Extracted records:

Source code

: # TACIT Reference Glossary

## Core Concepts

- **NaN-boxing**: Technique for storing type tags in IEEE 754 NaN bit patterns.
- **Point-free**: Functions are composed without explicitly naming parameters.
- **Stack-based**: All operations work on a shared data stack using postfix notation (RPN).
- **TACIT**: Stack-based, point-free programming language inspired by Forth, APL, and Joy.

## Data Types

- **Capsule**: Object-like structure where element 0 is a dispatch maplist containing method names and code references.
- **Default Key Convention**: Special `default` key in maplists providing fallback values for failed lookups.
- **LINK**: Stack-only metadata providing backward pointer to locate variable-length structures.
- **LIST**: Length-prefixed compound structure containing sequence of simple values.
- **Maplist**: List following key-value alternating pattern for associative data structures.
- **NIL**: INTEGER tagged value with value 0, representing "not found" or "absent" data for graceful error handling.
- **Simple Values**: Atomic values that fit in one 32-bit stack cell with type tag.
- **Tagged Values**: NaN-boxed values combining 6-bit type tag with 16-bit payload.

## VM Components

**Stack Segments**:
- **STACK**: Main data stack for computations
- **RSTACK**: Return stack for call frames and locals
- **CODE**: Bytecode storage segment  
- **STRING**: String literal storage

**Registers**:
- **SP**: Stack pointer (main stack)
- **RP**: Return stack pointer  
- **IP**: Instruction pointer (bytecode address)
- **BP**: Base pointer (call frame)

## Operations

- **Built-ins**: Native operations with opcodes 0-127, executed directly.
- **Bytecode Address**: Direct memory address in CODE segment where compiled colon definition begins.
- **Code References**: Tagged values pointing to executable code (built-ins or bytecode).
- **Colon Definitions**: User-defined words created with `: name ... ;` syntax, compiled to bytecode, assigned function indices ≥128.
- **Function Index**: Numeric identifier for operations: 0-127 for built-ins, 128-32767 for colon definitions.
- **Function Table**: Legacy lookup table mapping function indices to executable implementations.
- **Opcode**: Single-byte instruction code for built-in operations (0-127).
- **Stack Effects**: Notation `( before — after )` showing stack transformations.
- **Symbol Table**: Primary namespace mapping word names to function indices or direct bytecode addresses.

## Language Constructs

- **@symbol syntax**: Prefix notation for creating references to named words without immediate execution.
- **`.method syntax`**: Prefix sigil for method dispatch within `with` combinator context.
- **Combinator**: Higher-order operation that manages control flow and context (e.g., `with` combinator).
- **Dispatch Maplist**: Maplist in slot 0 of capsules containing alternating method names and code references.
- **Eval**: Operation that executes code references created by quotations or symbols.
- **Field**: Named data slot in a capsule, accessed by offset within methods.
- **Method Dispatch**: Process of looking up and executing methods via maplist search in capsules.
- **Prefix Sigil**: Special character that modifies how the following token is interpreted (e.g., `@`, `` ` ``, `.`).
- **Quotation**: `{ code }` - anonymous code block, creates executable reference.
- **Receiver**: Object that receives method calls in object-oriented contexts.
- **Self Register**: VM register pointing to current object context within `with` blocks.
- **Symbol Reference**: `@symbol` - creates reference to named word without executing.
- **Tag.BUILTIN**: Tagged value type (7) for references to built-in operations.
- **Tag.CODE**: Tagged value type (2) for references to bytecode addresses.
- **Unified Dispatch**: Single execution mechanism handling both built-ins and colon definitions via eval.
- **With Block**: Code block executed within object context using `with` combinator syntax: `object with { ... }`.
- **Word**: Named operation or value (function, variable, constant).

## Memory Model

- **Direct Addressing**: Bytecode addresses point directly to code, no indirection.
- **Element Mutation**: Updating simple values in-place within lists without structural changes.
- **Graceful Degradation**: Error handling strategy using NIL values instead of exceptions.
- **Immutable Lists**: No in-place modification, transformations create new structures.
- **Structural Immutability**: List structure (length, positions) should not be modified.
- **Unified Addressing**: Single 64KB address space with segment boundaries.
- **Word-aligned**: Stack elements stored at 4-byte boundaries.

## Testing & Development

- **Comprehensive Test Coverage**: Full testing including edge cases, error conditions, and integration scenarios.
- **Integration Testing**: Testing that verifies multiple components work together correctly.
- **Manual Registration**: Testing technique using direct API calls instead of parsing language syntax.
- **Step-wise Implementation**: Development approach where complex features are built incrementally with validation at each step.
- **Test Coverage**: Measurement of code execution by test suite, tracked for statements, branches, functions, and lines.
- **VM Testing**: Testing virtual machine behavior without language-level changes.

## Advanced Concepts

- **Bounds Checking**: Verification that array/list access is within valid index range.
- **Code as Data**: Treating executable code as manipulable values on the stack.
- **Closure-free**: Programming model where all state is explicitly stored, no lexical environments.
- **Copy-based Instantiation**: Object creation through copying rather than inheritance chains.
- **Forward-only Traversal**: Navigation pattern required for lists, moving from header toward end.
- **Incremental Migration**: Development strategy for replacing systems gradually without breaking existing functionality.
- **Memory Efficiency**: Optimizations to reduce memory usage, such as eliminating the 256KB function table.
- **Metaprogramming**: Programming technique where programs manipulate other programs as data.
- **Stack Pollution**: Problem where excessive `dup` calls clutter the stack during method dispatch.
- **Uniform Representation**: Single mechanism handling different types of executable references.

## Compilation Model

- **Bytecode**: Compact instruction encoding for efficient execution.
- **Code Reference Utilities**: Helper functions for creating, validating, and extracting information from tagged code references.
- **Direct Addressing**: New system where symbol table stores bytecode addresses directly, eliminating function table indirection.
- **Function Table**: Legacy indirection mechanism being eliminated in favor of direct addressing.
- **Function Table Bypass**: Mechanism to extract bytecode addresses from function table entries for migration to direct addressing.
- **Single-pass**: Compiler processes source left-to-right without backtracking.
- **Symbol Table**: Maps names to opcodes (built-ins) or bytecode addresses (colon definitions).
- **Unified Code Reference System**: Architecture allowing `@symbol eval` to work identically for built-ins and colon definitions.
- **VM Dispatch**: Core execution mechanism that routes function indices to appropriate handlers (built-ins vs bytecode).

What you are asked to do:
In the listing above, locate the line containing "- **RSTACK**: Return" and the line containing "- **Method Dispatch**: Process". Extract those two lines and every line between them, exactly as written, and only those.

Response area:
- **RSTACK**: Return stack for call frames and locals
- **CODE**: Bytecode storage segment  
- **STRING**: String literal storage

**Registers**:
- **SP**: Stack pointer (main stack)
- **RP**: Return stack pointer  
- **IP**: Instruction pointer (bytecode address)
- **BP**: Base pointer (call frame)

## Operations

- **Built-ins**: Native operations with opcodes 0-127, executed directly.
- **Bytecode Address**: Direct memory address in CODE segment where compiled colon definition begins.
- **Code References**: Tagged values pointing to executable code (built-ins or bytecode).
- **Colon Definitions**: User-defined words created with `: name ... ;` syntax, compiled to bytecode, assigned function indices ≥128.
- **Function Index**: Numeric identifier for operations: 0-127 for built-ins, 128-32767 for colon definitions.
- **Function Table**: Legacy lookup table mapping function indices to executable implementations.
- **Opcode**: Single-byte instruction code for built-in operations (0-127).
- **Stack Effects**: Notation `( before — after )` showing stack transformations.
- **Symbol Table**: Primary namespace mapping word names to function indices or direct bytecode addresses.

## Language Constructs

- **@symbol syntax**: Prefix notation for creating references to named words without immediate execution.
- **`.method syntax`**: Prefix sigil for method dispatch within `with` combinator context.
- **Combinator**: Higher-order operation that manages control flow and context (e.g., `with` combinator).
- **Dispatch Maplist**: Maplist in slot 0 of capsules containing alternating method names and code references.
- **Eval**: Operation that executes code references created by quotations or symbols.
- **Field**: Named data slot in a capsule, accessed by offset within methods.
- **Method Dispatch**: Process of looking up and executing methods via maplist search in capsules.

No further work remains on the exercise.